The days are short and the darkness is getting longer. The thermometer readings begin dipping, and there’s frost and the occasional snowfall on the ground in the mornings.
Winter weather is knocking on the door, and that means it’s time to bundle up in the Flathead, both with seasonal clothing and sealing up our houses to keep the heat in and the cold out.
For the two dozen or so knitting volunteers at the Retired Senior and Volunteer Program (RSVP), a division of the county’s Agency on Aging department, the cold weather marked the time they’ve been waiting for all year, when they could finally give the hats and mittens they spent a year knitting to children at local schools.
According to volunteer coordinator Leslie Potter, the RSVP volunteers who participate in the Winter Ready Montana Program spend all year crocheting, knitting, quilting, and sewing hat and mitten sets, infant items, and quilts for Flathead County schools, including the Northwest Montana Head Start Preschool.
Last week, volunteers took their warm creations to two Head Start programs, one in Kalispell and one in Columbia Falls, to give hats and mittens to the kids there.
Extra sets were then taken to other elementary schools around the valley, to ensure the children who need warm clothes for the winter have them, Potter said. But there’s always a need for more volunteers who can knit or crochet or sew to join the program, she said; those interested can inquire with RSVP at 406-758-5712.
RSVP isn’t the only group working to make winter a little warmer for those in need – at the end of October, a group of Kalispell firefighters provided free, new winter coats for elementary students through the Operation Warm program, purchased with funds from the Kalispell Firefighters Association Benevolent Fund.
Adults can find assistance for winter preparedness as well. Community Action Partnership of Northwest Montana is the epicenter of winter-ready programs, and Margie Jones, the weatherization department director, said it’s the time of year to see if a household qualifies for aid.
Filling out one application means a person or household can find out if they qualify for multiple programs.
“They can come into the main building (on Kalispell’s Main Street) and get an application for the Low Income Energy Assistance Program (LIEAP) and they fill out one application for getting help with energy costs and then they get onto the weatherization list,” Jones said.
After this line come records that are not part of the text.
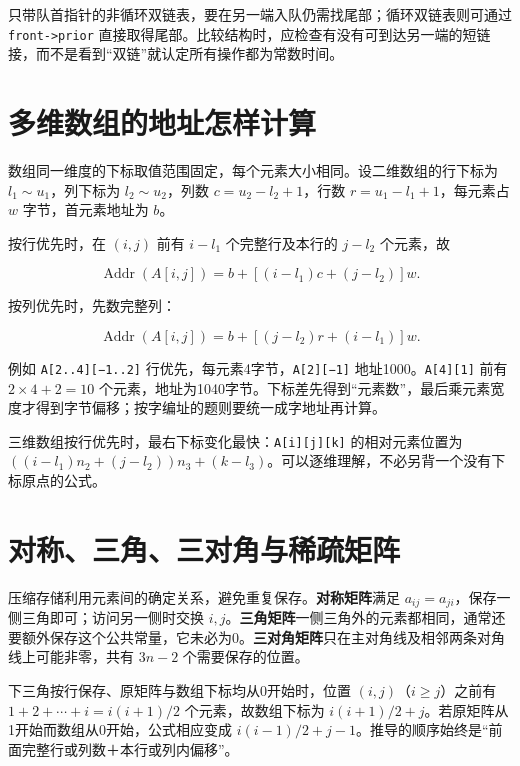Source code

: 只带队首指针的非循环双链表，要在另一端入队仍需找尾部；循环双链表则可通过 \texttt{front-\textgreater{}prior} 直接取得尾部。比较结构时，应检查有没有可到达另一端的短链接，而不是看到``双链''就认定所有操作都为常数时间。

\section{多维数组的地址怎样计算}\label{ds-03-05}

数组同一维度的下标取值范围固定，每个元素大小相同。设二维数组的行下标为 \(l_1\sim u_1\)，列下标为 \(l_2\sim u_2\)，列数 \(c=u_2-l_2+1\)，行数 \(r=u_1-l_1+1\)，每元素占 \(w\) 字节，首元素地址为 \(b\)。

按行优先时，在 \((i,j)\) 前有 \(i-l_1\) 个完整行及本行的 \(j-l_2\) 个元素，故

\[\operatorname{Addr}(A[i,j])=b+[(i-l_1)c+(j-l_2)]w.\]

按列优先时，先数完整列：

\[\operatorname{Addr}(A[i,j])=b+[(j-l_2)r+(i-l_1)]w.\]

例如 \texttt{A{[}2..4{]}{[}−1..2{]}} 行优先，每元素4字节，\texttt{A{[}2{]}{[}−1{]}} 地址1000。\texttt{A{[}4{]}{[}1{]}} 前有 \(2\times4+2=10\) 个元素，地址为1040字节。下标差先得到``元素数''，最后乘元素宽度才得到字节偏移；按字编址的题则要统一成字地址再计算。

三维数组按行优先时，最右下标变化最快：\texttt{A{[}i{]}{[}j{]}{[}k{]}} 的相对元素位置为 \(((i-l_1)n_2+(j-l_2))n_3+(k-l_3)\)。可以逐维理解，不必另背一个没有下标原点的公式。

\section{对称、三角、三对角与稀疏矩阵}\label{ds-03-06}

压缩存储利用元素间的确定关系，避免重复保存。\textbf{对称矩阵}满足 \(a_{ij}=a_{ji}\)，保存一侧三角即可；访问另一侧时交换 \(i,j\)。\textbf{三角矩阵}一侧三角外的元素都相同，通常还要额外保存这个公共常量，它未必为0。\textbf{三对角矩阵}只在主对角线及相邻两条对角线上可能非零，共有 \(3n-2\) 个需要保存的位置。

下三角按行保存、原矩阵与数组下标均从0开始时，位置 \((i,j)\)（\(i\ge j\)）之前有 \(1+2+\cdots+i=i(i+1)/2\) 个元素，故数组下标为 \(i(i+1)/2+j\)。若原矩阵从1开始而数组从0开始，公式相应变成 \(i(i-1)/2+j-1\)。推导的顺序始终是``前面完整行或列数＋本行或列内偏移''。


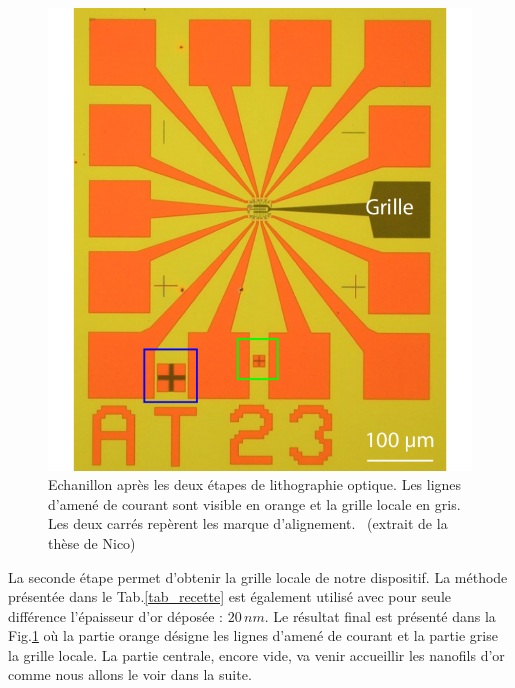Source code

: \begin{figure}
\parbox{6.5cm}{
\includegraphics[scale=0.45]{Fabrication/LithoOptique/LithoOptique.pdf} 
}
\parbox{7cm}{\caption{Echanillon après les deux étapes de lithographie optique. Les lignes d'amené de courant sont visible en orange et la grille locale en gris. Les deux carrés repèrent les marque d'alignement. ~(extrait de la thèse de Nico)}
\label{LithoOptique}
}
\end{figure}

La seconde étape permet d'obtenir la grille locale de notre dispositif. La méthode présentée dans le Tab.\ref{tab_recette} est également utilisé avec pour seule différence l'épaisseur d'or déposée : $20\,nm$. Le résultat final est présenté dans la Fig.\ref{LithoOptique} où la partie orange désigne les lignes d'amené de courant et la partie grise la grille locale. La partie centrale, encore vide, va venir accueillir les nanofils d'or comme nous allons le voir dans la suite.


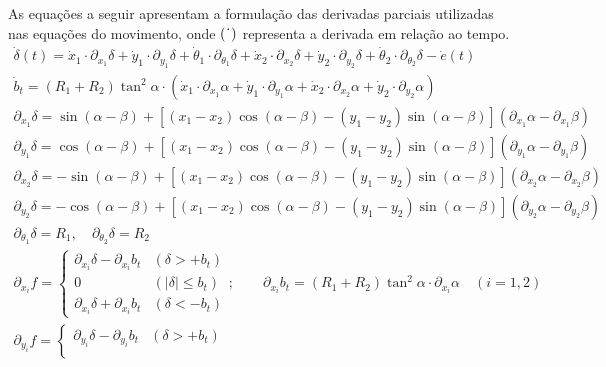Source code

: As equações a seguir apresentam a formulação das derivadas parciais utilizadas nas equações do movimento, onde $(\hspace{2px} \dot{} \hspace{2px})$ representa a derivada em relação ao tempo.
\begin{gather*}
	\dot{\delta}(t) = \dot{x}_1 \cdot \partial_{x_1}\delta + \dot{y}_1 \cdot \partial_{y_1}\delta + \dot{\theta}_1 \cdot \partial_{\theta_1}\delta + \dot{x}_2 \cdot \partial_{x_2}\delta + \dot{y}_2 \cdot \partial_{y_2}\delta + \dot{\theta}_2 \cdot \partial_{\theta_2}\delta - \dot{e}(t)
\\
	\dot{b}_t = (R_1 + R_2) \tan^2 \alpha \cdot (\dot{x}_1 \cdot \partial_{x_1}\alpha + \dot{y}_1 \cdot \partial_{y_1}\alpha + \dot{x}_2 \cdot \partial_{x_2}\alpha + \dot{y}_2 \cdot \partial_{y_2}\alpha)
\\
	\partial_{x_1}\delta = \sin(\alpha - \beta) + [(x_1 - x_2) \cos(\alpha - \beta) - (y_1 - y_2) \sin(\alpha - \beta)](\partial_{x_1}\alpha - \partial_{x_1}\beta)
\\
	\partial_{y_1}\delta = \cos(\alpha - \beta) + [(x_1 - x_2) \cos(\alpha - \beta) - (y_1 - y_2) \sin(\alpha - \beta)](\partial_{y_1}\alpha - \partial_{y_1}\beta)
\\
	\partial_{x_2}\delta = -\sin(\alpha - \beta) + [(x_1 - x_2) \cos(\alpha - \beta) - (y_1 - y_2) \sin(\alpha - \beta)](\partial_{x_2}\alpha - \partial_{x_2}\beta)
\\
	\partial_{y_2}\delta = -\cos(\alpha - \beta) + [(x_1 - x_2) \cos(\alpha - \beta) - (y_1 - y_2) \sin(\alpha - \beta)](\partial_{y_2}\alpha - \partial_{y_2}\beta)
\\
	\partial_{\theta_1}\delta = R_1, \quad \partial_{\theta_2}\delta = R_2
\\
	\partial_{x_i}f = \begin{cases} 
		\partial_{x_i}\delta - \partial_{x_i}b_t & (\delta > +b_t) \\
		0 & (|\delta| \le b_t) \\
		\partial_{x_i}\delta + \partial_{x_i}b_t & (\delta < -b_t)
	\end{cases} ; \qquad \partial_{x_i}b_t = (R_1 + R_2) \tan^2 \alpha \cdot \partial_{x_i}\alpha \quad (i = 1, 2)
\\[0.7em]
	\partial_{y_i}f = \begin{cases} 
		\partial_{y_i}\delta - \partial_{y_i}b_t & (\delta > +b_t) \\

\end{cases}
\end{gather*}
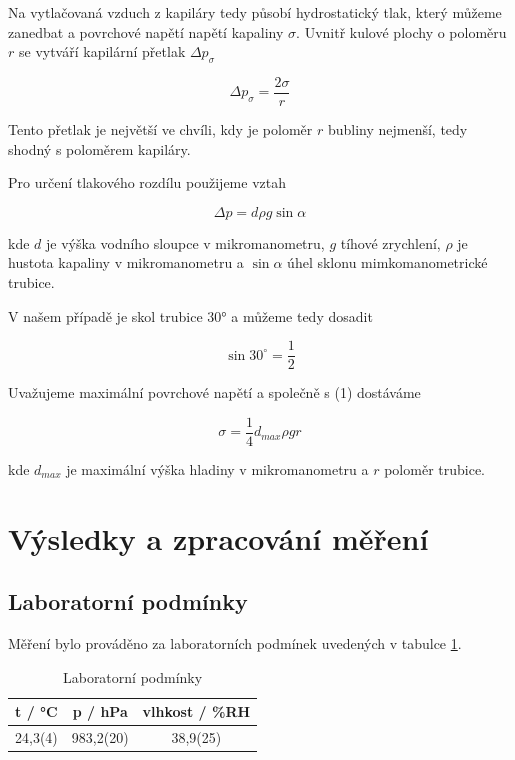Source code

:Na vytlačovaná vzduch z kapiláry tedy působí hydrostatický tlak, který můžeme zanedbat a povrchové napětí napětí kapaliny $\sigma$. Uvnitř kulové plochy o poloměru $r$ se vytváří kapilární přetlak $\Delta p_\sigma$

\begin{equation}
    \Delta p_\sigma = \frac{2\sigma}{r}
\end{equation}

Tento přetlak je největší ve chvíli, kdy je poloměr $r$ bubliny nejmenší, tedy shodný s poloměrem kapiláry.

Pro určení tlakového rozdílu použijeme vztah

\begin{equation}
    \Delta p = d \rho g \sin{\alpha}
\end{equation}

kde $d$ je výška vodního sloupce v mikromanometru, $g$ tíhové zrychlení, $\rho$ je hustota kapaliny v mikromanometru a $\sin{\alpha}$ úhel sklonu mimkomanometrické trubice.

V našem případě je skol trubice 30° a můžeme tedy dosadit

\begin{equation}
    \sin{30^{\circ}} = \frac{1}{2}
\end{equation}

Uvažujeme maximální povrchové napětí a společně s (1) dostáváme

\begin{equation}
    \sigma = \frac{1}{4} d_{max} \rho g r
\end{equation}

kde $d_{max}$ je maximální výška hladiny v mikromanometru a $r$ poloměr trubice.

\section{Výsledky a zpracování měření}

\subsection{Laboratorní podmínky}

    Měření bylo prováděno za laboratorních podmínek uvedených v tabulce \ref{tab:lab_pod}.

    \begin{table}[h]
        \centering
        \begin{tabular}{|c|c|c|} 
        \hline
            t / °C & p / hPa & vlhkost / \%RH  \\ 
        \hline
            24,3(4)   & 983,2(20)   & 38,9(25)            \\
        \hline
        \end{tabular}
        \caption{Laboratorní podmínky}
        \label{tab:lab_pod}
    \end{table}

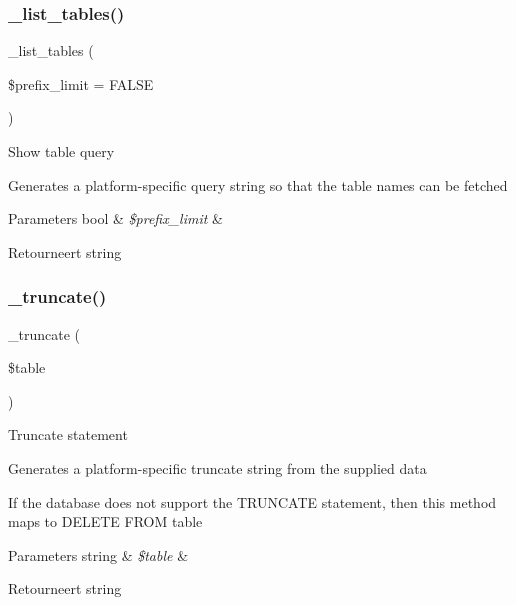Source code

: \subsubsection{\texorpdfstring{\_list\_tables()}{\_list\_tables()}}
{\footnotesize\ttfamily \+\_\+list\+\_\+tables (\begin{DoxyParamCaption}\item[{}]{\$prefix\+\_\+limit = {\ttfamily FALSE} }\end{DoxyParamCaption})\hspace{0.3cm}{\ttfamily [protected]}}

Show table query

Generates a platform-\/specific query string so that the table names can be fetched


\begin{DoxyParams}[1]{Parameters}
bool & {\em \$prefix\+\_\+limit} & \\
\hline
\end{DoxyParams}
\begin{DoxyReturn}{Retourneert}
string 
\end{DoxyReturn}
\mbox{\label{class_c_i___d_b__pdo__informix__driver_aa029600528fc1ce660a23ff4b4667f95}} 
\subsubsection{\texorpdfstring{\_truncate()}{\_truncate()}}
{\footnotesize\ttfamily \+\_\+truncate (\begin{DoxyParamCaption}\item[{}]{\$table }\end{DoxyParamCaption})\hspace{0.3cm}{\ttfamily [protected]}}

Truncate statement

Generates a platform-\/specific truncate string from the supplied data

If the database does not support the T\+R\+U\+N\+C\+A\+TE statement, then this method maps to \textquotesingle{}D\+E\+L\+E\+TE F\+R\+OM table\textquotesingle{}


\begin{DoxyParams}[1]{Parameters}
string & {\em \$table} & \\
\hline
\end{DoxyParams}
\begin{DoxyReturn}{Retourneert}
string 
\end{DoxyReturn}
\mbox{\label{class_c_i___d_b__pdo__informix__driver_a2540b03a93fa73ae74c10d0e16fc073e}}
Applications can be downloaded online as well, and then filled out and mailed in.
LIEAP assists those who make no more than 60 percent of the estimated state median income for 2014 if a household consists of seven or fewer members, or 150 percent of the federal poverty level for households of eight or more people.
The program helps about 5,000 people in Flathead, Lake, Lincoln and Sanders counties, Jones said.
Once a household has applied for LIEAP, they’re also placed on the list for weatherization, a program that helps reduce energy costs for low-income households through measures such as adding insulation, decreasing air filtration from doors and windows, and performing efficiency and energy checks on heating systems.
However, due to limited funds, Jones said fewer than 300 homes can be weatherized each year.
“They all will go on eventually to the weatherization list, we work year-round. But we only do about 250 homes a year,” she said.
Jones noted that NorthWestern Energy provides $250,000 for weatherization, and Bonneville Power Administration provides $150,000.
Utility companies and nonprofit agencies also administer the Energy Share Montana program, which provides finances for Montanans in emergency situations when it comes to paying for high-energy costs. The program isn’t an annual subsidy, but helps keep the heat on in dire situations.